# Obsidius Whooshing Sound



## mikeperez83 (Aug 11, 2020)

I ordered and built 2 Obsidius boards, one works perfectly as intended, the other also works...kinda. In bypass mode its very quiet, engaged, the pots all work as well as the effect and toggles EXCEPT if i move the Grunt switch up or down, especially UP I get this loud whooshing sound even with the volume completely turned down on the bass. i can play over the noise, but its also very apparent. All my solder joints look solid, i used an audio probe and deiced to swap out Both IC 1 and IC 3 which is the CD4049, still getting the same issue. i can't really tell what i'm missing, is there some sort of groundloop i somehow have before the first IC? The signal travels through the whole board getting more and more amplified. (I also changed out the 1N5817)


----------



## Nostradoomus (Aug 11, 2020)

If you socketed the J201s in each board swap them into the same positions and see if the behaviour changes on your board that’s acting up.


----------



## mikeperez83 (Aug 12, 2020)

Nostradoomus said:


> If you socketed the J201s in each board swap them into the same positions and see if the behaviour changes on your board that’s acting up.


I may as well give it a shot at this point I have the smd j201s on the through hole adaptors.


----------



## Chuck D. Bones (Aug 12, 2020)

Does the noise get louder if you turn DRIVE up?  If so, it's most likely the JFETs or a noisy capacitor.  Did you use any ceramic caps?  If the noise is loud even with DRIVE set to zero, then it's probably the CD4049. CD4049s are noisy, some more than others.  Try swapping the 4049 between boards and see if the noise moves with the chip.  I have found that the TI chips are noisier than RCA or Fairchild.  Unfortunately, only the TI chips are currently in production.


----------



## mikeperez83 (Aug 12, 2020)

Chuck D. Bones said:


> Does the noise get louder if you turn DRIVE up?  If so, it's most likely the JFETs or a noisy capacitor.  Did you use any ceramic caps?  If the noise is loud even with DRIVE set to zero, then it's probably the CD4049. CD4049s are noisy, some more than others.  Try swapping the 4049 between boards and see if the noise moves with the chip.  I have found that the TI chips are noisier than RCA or Fairchild.  Unfortunately, only the TI chips are currently in production.

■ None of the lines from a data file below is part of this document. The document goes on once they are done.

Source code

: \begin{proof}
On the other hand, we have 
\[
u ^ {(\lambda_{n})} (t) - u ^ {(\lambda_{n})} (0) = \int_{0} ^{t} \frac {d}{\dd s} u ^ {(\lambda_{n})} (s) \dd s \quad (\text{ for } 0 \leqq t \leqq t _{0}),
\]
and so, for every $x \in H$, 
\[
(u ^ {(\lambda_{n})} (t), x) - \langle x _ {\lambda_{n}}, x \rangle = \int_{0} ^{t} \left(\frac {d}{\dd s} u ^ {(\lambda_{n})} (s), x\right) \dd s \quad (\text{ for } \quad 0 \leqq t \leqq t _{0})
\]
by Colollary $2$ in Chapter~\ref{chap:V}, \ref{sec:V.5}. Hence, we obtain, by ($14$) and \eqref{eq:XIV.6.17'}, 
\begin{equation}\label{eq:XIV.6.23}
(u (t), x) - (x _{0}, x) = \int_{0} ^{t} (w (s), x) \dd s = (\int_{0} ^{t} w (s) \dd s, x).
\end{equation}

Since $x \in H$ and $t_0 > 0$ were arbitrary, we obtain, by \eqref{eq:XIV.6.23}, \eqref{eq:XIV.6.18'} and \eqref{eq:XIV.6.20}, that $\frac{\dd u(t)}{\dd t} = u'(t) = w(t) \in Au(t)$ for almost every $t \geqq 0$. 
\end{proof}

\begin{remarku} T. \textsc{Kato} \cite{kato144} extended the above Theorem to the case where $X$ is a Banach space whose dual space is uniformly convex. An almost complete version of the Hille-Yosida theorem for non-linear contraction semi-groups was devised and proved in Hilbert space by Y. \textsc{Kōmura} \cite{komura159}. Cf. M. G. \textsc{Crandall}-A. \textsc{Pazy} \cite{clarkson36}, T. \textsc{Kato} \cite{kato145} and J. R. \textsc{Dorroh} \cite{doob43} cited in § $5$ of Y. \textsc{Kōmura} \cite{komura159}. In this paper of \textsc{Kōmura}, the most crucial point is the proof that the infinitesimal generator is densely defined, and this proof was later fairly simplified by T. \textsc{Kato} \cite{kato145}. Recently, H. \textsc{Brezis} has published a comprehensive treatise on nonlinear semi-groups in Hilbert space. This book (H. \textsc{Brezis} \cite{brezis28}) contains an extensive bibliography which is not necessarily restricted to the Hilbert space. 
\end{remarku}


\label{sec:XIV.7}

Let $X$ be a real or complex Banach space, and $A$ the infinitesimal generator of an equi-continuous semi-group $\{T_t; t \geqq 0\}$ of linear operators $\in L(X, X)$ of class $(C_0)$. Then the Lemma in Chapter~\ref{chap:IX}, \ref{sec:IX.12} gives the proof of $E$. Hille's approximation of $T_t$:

I have swapped out the 4049 and the first op amp. None of the caps are ceramic, they’re all either monolithic or film. I’m starting to suspect the jfets, as their smd and despite me being extremely careful, I may have fried one.


----------



## Chuck D. Bones (Aug 12, 2020)

Does the noise change when you vary DRIVE?


----------



## mikeperez83 (Aug 12, 2020)

Chuck D. Bones said:


> Does the noise change when you vary DRIVE?


No, it’s just a constant sound, like hearing an airplane fly overhead while inside your house, and of course raising the gain and volume increase it, but it’s a constant. Again, even if I turn the volume all the way down on the instrument, it’s still there.


----------



## mikeperez83 (Aug 12, 2020)

Chuck D. Bones said:


> Does the noise get louder if you turn DRIVE up?  If so, it's most likely the JFETs or a noisy capacitor.  Did you use any ceramic caps?  If the noise is loud even with DRIVE set to zero, then it's probably the CD4049. CD4049s are noisy, some more than others.  Try swapping the 4049 between boards and see if the noise moves with the chip.  I have found that the TI chips are noisier than RCA or Fairchild.  Unfortunately, only the TI chips are currently in production.


swapped out the jfets to remove them as a possibility, noise is still present. the only major components i haven't swapped out are the 3rd and 4th op amps. May have to set this guy aside til i get more parts in.


----------